The Central Building and Old SCR

People in Vulnerable Circumstances

Philanthropic giving should be a positive experience for all. We recognise that some people we engage with through our fundraising activity may lack the capacity, at the point of the interaction, to fully understand the nature of the donation they may be considering, or the consequences of making that donation. We also understand that individuals may have the capacity to make a decision, but may be vulnerable at that moment in time and will require further support or information before making an informed decision about whether to make a donation.

Whenever we suspect that someone we engage with is lacking capacity we will take steps to terminate any fundraising discussions immediately and in such a way which seeks to protect that person while respecting their dignity and any desire they have expressed to support us. We recognise that everyone has the right to support their favourite causes and charities but we also recognise that we have an obligation to protect those who lack the capacity to make an informed decision.

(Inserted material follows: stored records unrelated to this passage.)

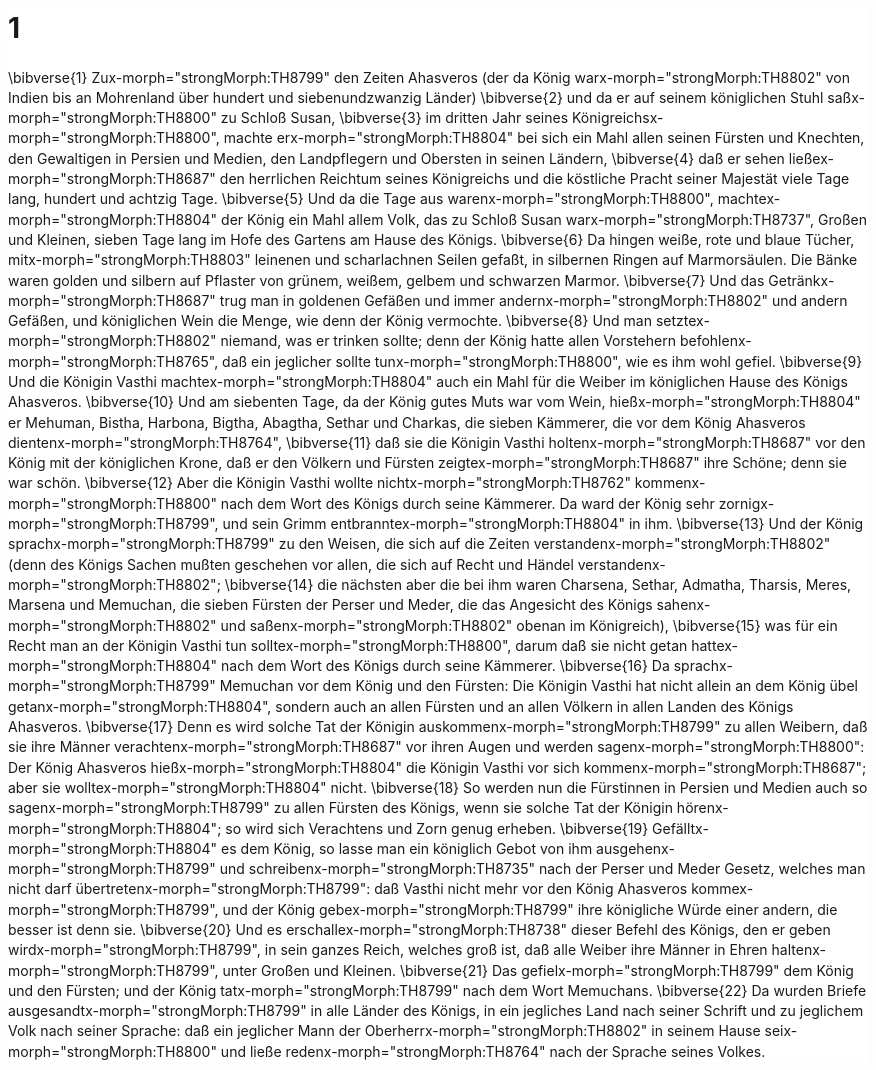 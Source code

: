 # 1 
\bibverse{1} Zux-morph="strongMorph:TH8799" den Zeiten Ahasveros (der da König warx-morph="strongMorph:TH8802" von Indien bis an Mohrenland über hundert und siebenundzwanzig Länder) \bibverse{2} und da er auf seinem königlichen Stuhl saßx-morph="strongMorph:TH8800" zu Schloß Susan, \bibverse{3} im dritten Jahr seines Königreichsx-morph="strongMorph:TH8800", machte erx-morph="strongMorph:TH8804" bei sich ein Mahl allen seinen Fürsten und Knechten, den Gewaltigen in Persien und Medien, den Landpflegern und Obersten in seinen Ländern, \bibverse{4} daß er sehen ließex-morph="strongMorph:TH8687" den herrlichen Reichtum seines Königreichs und die köstliche Pracht seiner Majestät viele Tage lang, hundert und achtzig Tage. \bibverse{5} Und da die Tage aus warenx-morph="strongMorph:TH8800", machtex-morph="strongMorph:TH8804" der König ein Mahl allem Volk, das zu Schloß Susan warx-morph="strongMorph:TH8737", Großen und Kleinen, sieben Tage lang im Hofe des Gartens am Hause des Königs. \bibverse{6} Da hingen weiße, rote und blaue Tücher, mitx-morph="strongMorph:TH8803" leinenen und scharlachnen Seilen gefaßt, in silbernen Ringen auf Marmorsäulen. Die Bänke waren golden und silbern auf Pflaster von grünem, weißem, gelbem und schwarzen Marmor. \bibverse{7} Und das Getränkx-morph="strongMorph:TH8687" trug man in goldenen Gefäßen und immer andernx-morph="strongMorph:TH8802" und andern Gefäßen, und königlichen Wein die Menge, wie denn der König vermochte. \bibverse{8} Und man setztex-morph="strongMorph:TH8802" niemand, was er trinken sollte; denn der König hatte allen Vorstehern befohlenx-morph="strongMorph:TH8765", daß ein jeglicher sollte tunx-morph="strongMorph:TH8800", wie es ihm wohl gefiel. \bibverse{9} Und die Königin Vasthi machtex-morph="strongMorph:TH8804" auch ein Mahl für die Weiber im königlichen Hause des Königs Ahasveros. \bibverse{10} Und am siebenten Tage, da der König gutes Muts war vom Wein, hießx-morph="strongMorph:TH8804" er Mehuman, Bistha, Harbona, Bigtha, Abagtha, Sethar und Charkas, die sieben Kämmerer, die vor dem König Ahasveros dientenx-morph="strongMorph:TH8764", \bibverse{11} daß sie die Königin Vasthi holtenx-morph="strongMorph:TH8687" vor den König mit der königlichen Krone, daß er den Völkern und Fürsten zeigtex-morph="strongMorph:TH8687" ihre Schöne; denn sie war schön. \bibverse{12} Aber die Königin Vasthi wollte nichtx-morph="strongMorph:TH8762" kommenx-morph="strongMorph:TH8800" nach dem Wort des Königs durch seine Kämmerer. Da ward der König sehr zornigx-morph="strongMorph:TH8799", und sein Grimm entbranntex-morph="strongMorph:TH8804" in ihm. \bibverse{13} Und der König sprachx-morph="strongMorph:TH8799" zu den Weisen, die sich auf die Zeiten verstandenx-morph="strongMorph:TH8802" (denn des Königs Sachen mußten geschehen vor allen, die sich auf Recht und Händel verstandenx-morph="strongMorph:TH8802"; \bibverse{14} die nächsten aber die bei ihm waren Charsena, Sethar, Admatha, Tharsis, Meres, Marsena und Memuchan, die sieben Fürsten der Perser und Meder, die das Angesicht des Königs sahenx-morph="strongMorph:TH8802" und saßenx-morph="strongMorph:TH8802" obenan im Königreich), \bibverse{15} was für ein Recht man an der Königin Vasthi tun solltex-morph="strongMorph:TH8800", darum daß sie nicht getan hattex-morph="strongMorph:TH8804" nach dem Wort des Königs durch seine Kämmerer. \bibverse{16} Da sprachx-morph="strongMorph:TH8799" Memuchan vor dem König und den Fürsten: Die Königin Vasthi hat nicht allein an dem König übel getanx-morph="strongMorph:TH8804", sondern auch an allen Fürsten und an allen Völkern in allen Landen des Königs Ahasveros. \bibverse{17} Denn es wird solche Tat der Königin auskommenx-morph="strongMorph:TH8799" zu allen Weibern, daß sie ihre Männer verachtenx-morph="strongMorph:TH8687" vor ihren Augen und werden sagenx-morph="strongMorph:TH8800": Der König Ahasveros hießx-morph="strongMorph:TH8804" die Königin Vasthi vor sich kommenx-morph="strongMorph:TH8687"; aber sie wolltex-morph="strongMorph:TH8804" nicht. \bibverse{18} So werden nun die Fürstinnen in Persien und Medien auch so sagenx-morph="strongMorph:TH8799" zu allen Fürsten des Königs, wenn sie solche Tat der Königin hörenx-morph="strongMorph:TH8804"; so wird sich Verachtens und Zorn genug erheben. \bibverse{19} Gefälltx-morph="strongMorph:TH8804" es dem König, so lasse man ein königlich Gebot von ihm ausgehenx-morph="strongMorph:TH8799" und schreibenx-morph="strongMorph:TH8735" nach der Perser und Meder Gesetz, welches man nicht darf übertretenx-morph="strongMorph:TH8799": daß Vasthi nicht mehr vor den König Ahasveros kommex-morph="strongMorph:TH8799", und der König gebex-morph="strongMorph:TH8799" ihre königliche Würde einer andern, die besser ist denn sie. \bibverse{20} Und es erschallex-morph="strongMorph:TH8738" dieser Befehl des Königs, den er geben wirdx-morph="strongMorph:TH8799", in sein ganzes Reich, welches groß ist, daß alle Weiber ihre Männer in Ehren haltenx-morph="strongMorph:TH8799", unter Großen und Kleinen. \bibverse{21} Das gefielx-morph="strongMorph:TH8799" dem König und den Fürsten; und der König tatx-morph="strongMorph:TH8799" nach dem Wort Memuchans. \bibverse{22} Da wurden Briefe ausgesandtx-morph="strongMorph:TH8799" in alle Länder des Königs, in ein jegliches Land nach seiner Schrift und zu jeglichem Volk nach seiner Sprache: daß ein jeglicher Mann der Oberherrx-morph="strongMorph:TH8802" in seinem Hause seix-morph="strongMorph:TH8800" und ließe redenx-morph="strongMorph:TH8764" nach der Sprache seines Volkes. 

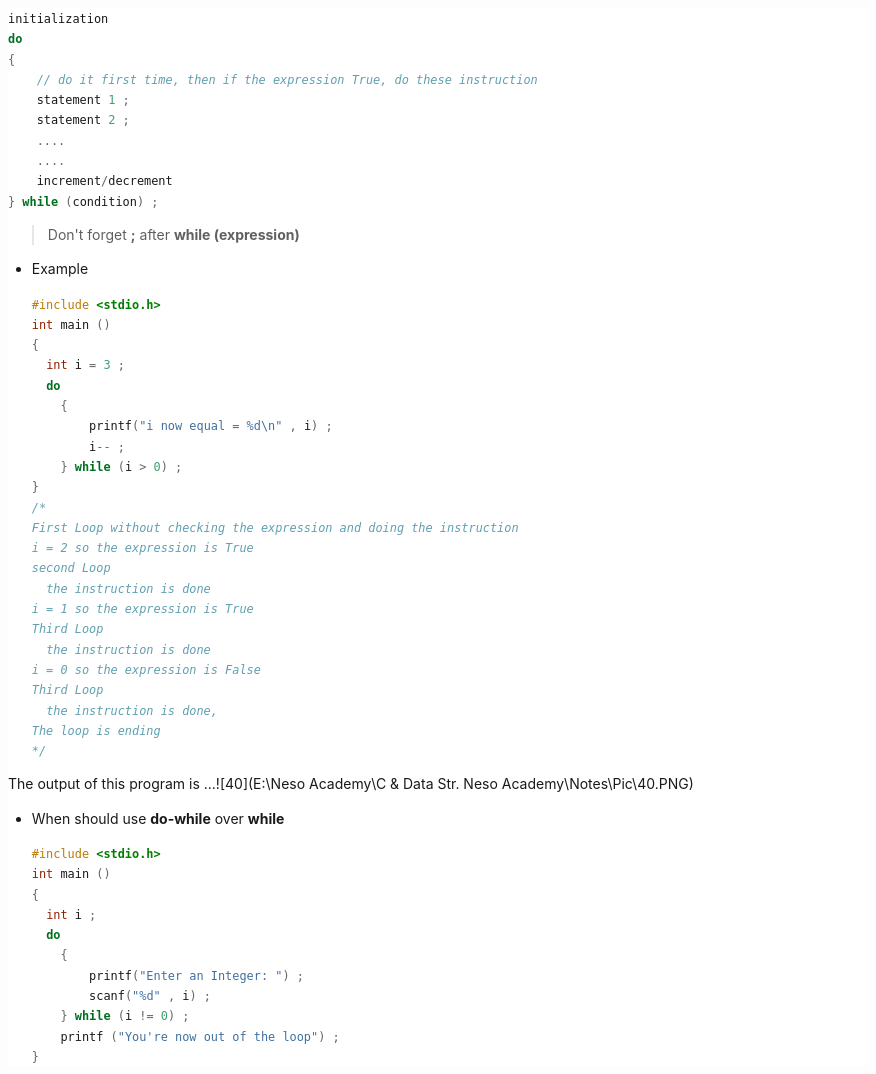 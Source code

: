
   ```c
  initialization
  do
  {
      // do it first time, then if the expression True, do these instruction
      statement 1 ; 
      statement 2 ; 
      ....
      ....
      increment/decrement
  } while (condition) ;
  ```

  >Don't forget **;** after **while (expression)**

- Example

  ```c
  #include <stdio.h>
  int main ()
  {
  	int i = 3 ;
  	do
      {
          printf("i now equal = %d\n" , i) ;
          i-- ;
      } while (i > 0) ;
  }
  /* 
  First Loop without checking the expression and doing the instruction
  i = 2 so the expression is True
  second Loop
  	the instruction is done
  i = 1 so the expression is True
  Third Loop
  	the instruction is done
  i = 0 so the expression is False
  Third Loop
  	the instruction is done, 
  The loop is ending
  */
  ```
  

The output of this program is ...![40](E:\Neso Academy\C & Data Str. Neso Academy\Notes\Pic\40.PNG)

- When should use **do-while** over **while**

  ```c
  #include <stdio.h>
  int main ()
  {
  	int i ;
  	do
      {
          printf("Enter an Integer: ") ;
          scanf("%d" , i) ;
      } while (i != 0) ;
      printf ("You're now out of the loop") ; 
  }
  ```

All individuals may, at some stage in their life, be considered vulnerable or require additional care and support, depending on their own personal circumstances, health, bereavements, life events and more. Whenever a fundraiser suspects that a person may be vulnerable, our approach is to suspend the fundraising discussions and provide any additional support required. Additional support may include: delaying acceptance of the gift to give the donor further time to consider their donation; including a ‘cooling off’ period if the donor changes his or her mind; or suggesting the donor gets advice from family/friends.

Returning donations

Despite our best efforts to protect those lacking capacity or in vulnerable circumstances, we may still inadvertently receive an unsolicited donation where subsequently there may be a question over the donor’s capacity to make that donation. In this circumstance, we may return the donation to the donor or under certain circumstances to a family member or designated person. An example would be where a donor is suffering from Alzheimer’s and makes a donation to us without understanding the financial impact of their decision.